What needs to be done: Find the lines in the records below that contain "their", and report each of them.
*** Opening Dataset content ***
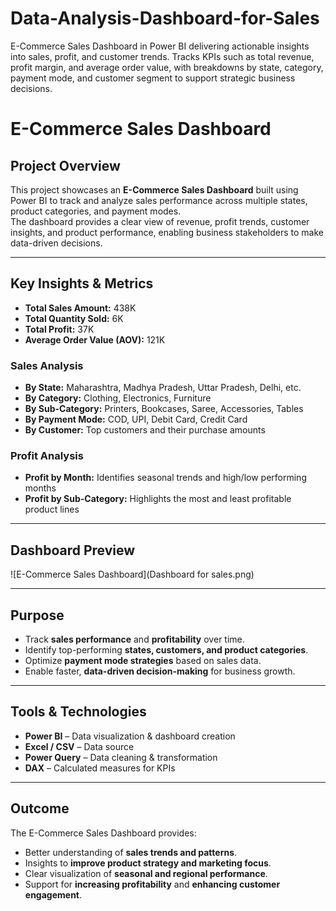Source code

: # Data-Analysis-Dashboard-for-Sales
E-Commerce Sales Dashboard in Power BI delivering actionable insights into sales, profit, and customer trends. Tracks KPIs such as total revenue, profit margin, and average order value, with breakdowns by state, category, payment mode, and customer segment to support strategic business decisions.


# E-Commerce Sales Dashboard

## Project Overview
This project showcases an **E-Commerce Sales Dashboard** built using Power BI to track and analyze sales performance across multiple states, product categories, and payment modes.  
The dashboard provides a clear view of revenue, profit trends, customer insights, and product performance, enabling business stakeholders to make data-driven decisions.

---

## Key Insights & Metrics
- **Total Sales Amount:** 438K  
- **Total Quantity Sold:** 6K  
- **Total Profit:** 37K  
- **Average Order Value (AOV):** 121K  

### Sales Analysis
- **By State:** Maharashtra, Madhya Pradesh, Uttar Pradesh, Delhi, etc.  
- **By Category:** Clothing, Electronics, Furniture  
- **By Sub-Category:** Printers, Bookcases, Saree, Accessories, Tables  
- **By Payment Mode:** COD, UPI, Debit Card, Credit Card  
- **By Customer:** Top customers and their purchase amounts  

### Profit Analysis
- **Profit by Month:** Identifies seasonal trends and high/low performing months  
- **Profit by Sub-Category:** Highlights the most and least profitable product lines  

---

## Dashboard Preview
![E-Commerce Sales Dashboard](Dashboard for sales.png)

---

## Purpose
- Track **sales performance** and **profitability** over time.  
- Identify top-performing **states, customers, and product categories**.  
- Optimize **payment mode strategies** based on sales data.  
- Enable faster, **data-driven decision-making** for business growth.  

---

## Tools & Technologies
- **Power BI** – Data visualization & dashboard creation  
- **Excel / CSV** – Data source  
- **Power Query** – Data cleaning & transformation  
- **DAX** – Calculated measures for KPIs  

---

## Outcome
The E-Commerce Sales Dashboard provides:
- Better understanding of **sales trends and patterns**.
- Insights to **improve product strategy and marketing focus**.
- Clear visualization of **seasonal and regional performance**.
- Support for **increasing profitability** and **enhancing customer engagement**.
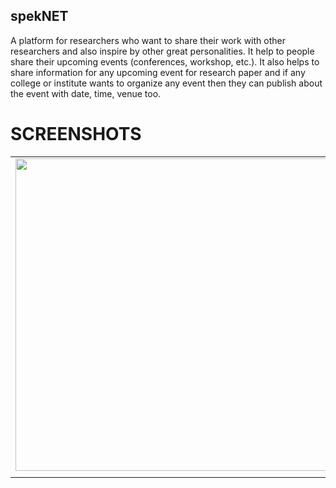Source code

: ## spekNET
A platform for researchers who want to share their work with other researchers and also inspire by other great personalities. It help to people share their upcoming events (conferences, workshop, etc.).
It also helps to share information for any upcoming event for research paper and if any college or institute wants to organize any event then they can publish about the event with date, time, venue too.

# SCREENSHOTS
<table>
  <tr>
    <td><img src="https://user-images.githubusercontent.com/29120494/93118595-24df2d80-f6de-11ea-9a3b-cc140172ebe4.png" height="500px" /></td>
    <td><img src="https://user-images.githubusercontent.com/29120494/93118875-8ef7d280-f6de-11ea-97f6-bc333d028d99.png" height="500px" /></td>
    <td><img src="https://user-images.githubusercontent.com/29120494/93119411-645a4980-f6df-11ea-895c-da3a37724f41.png" height="500px" /></td>
  </tr>
  <tr>
    <td></td>  
  </tr>
</table>
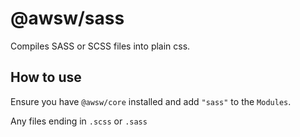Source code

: # @awsw/sass

Compiles SASS or SCSS files into plain css.

## How to use

Ensure you have `@awsw/core` installed and add `"sass"` to the `Modules`.

Any files ending in `.scss` or `.sass`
*** Closing Dataset content ***
Expected answer:
- **By Customer:** Top customers and their purchase amounts  
A platform for researchers who want to share their work with other researchers and also inspire by other great personalities. It help to people share their upcoming events (conferences, workshop, etc.).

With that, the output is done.